● **Task details**:
In the entries below, find the line with "- 确保所有组件使用相同的数据结构" and the line with "- 提供更好的错误用户体验". Return those two lines and all lines between them, exactly.

● **Supplied data**:
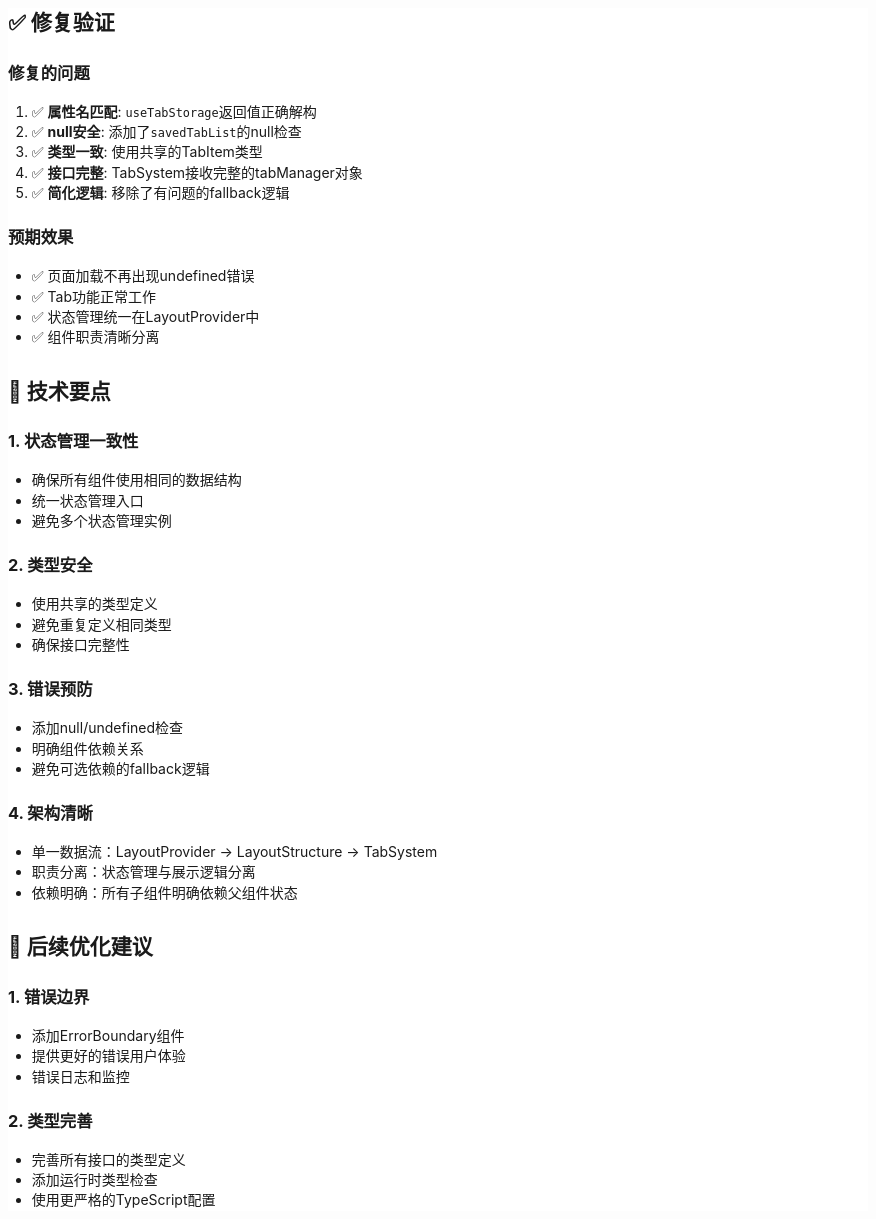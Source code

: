 ## ✅ 修复验证

### 修复的问题
1. ✅ **属性名匹配**: `useTabStorage`返回值正确解构
2. ✅ **null安全**: 添加了`savedTabList`的null检查
3. ✅ **类型一致**: 使用共享的TabItem类型
4. ✅ **接口完整**: TabSystem接收完整的tabManager对象
5. ✅ **简化逻辑**: 移除了有问题的fallback逻辑

### 预期效果
- ✅ 页面加载不再出现undefined错误
- ✅ Tab功能正常工作
- ✅ 状态管理统一在LayoutProvider中
- ✅ 组件职责清晰分离

## 🎯 技术要点

### 1. 状态管理一致性
- 确保所有组件使用相同的数据结构
- 统一状态管理入口
- 避免多个状态管理实例

### 2. 类型安全
- 使用共享的类型定义
- 避免重复定义相同类型
- 确保接口完整性

### 3. 错误预防
- 添加null/undefined检查
- 明确组件依赖关系
- 避免可选依赖的fallback逻辑

### 4. 架构清晰
- 单一数据流：LayoutProvider → LayoutStructure → TabSystem
- 职责分离：状态管理与展示逻辑分离
- 依赖明确：所有子组件明确依赖父组件状态

## 🔄 后续优化建议

### 1. 错误边界
- 添加ErrorBoundary组件
- 提供更好的错误用户体验
- 错误日志和监控

### 2. 类型完善
- 完善所有接口的类型定义
- 添加运行时类型检查
- 使用更严格的TypeScript配置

● **Result for this exercise**:
- 确保所有组件使用相同的数据结构
- 统一状态管理入口
- 避免多个状态管理实例

### 2. 类型安全
- 使用共享的类型定义
- 避免重复定义相同类型
- 确保接口完整性

### 3. 错误预防
- 添加null/undefined检查
- 明确组件依赖关系
- 避免可选依赖的fallback逻辑

### 4. 架构清晰
- 单一数据流：LayoutProvider → LayoutStructure → TabSystem
- 职责分离：状态管理与展示逻辑分离
- 依赖明确：所有子组件明确依赖父组件状态

## 🔄 后续优化建议

### 1. 错误边界
- 添加ErrorBoundary组件
- 提供更好的错误用户体验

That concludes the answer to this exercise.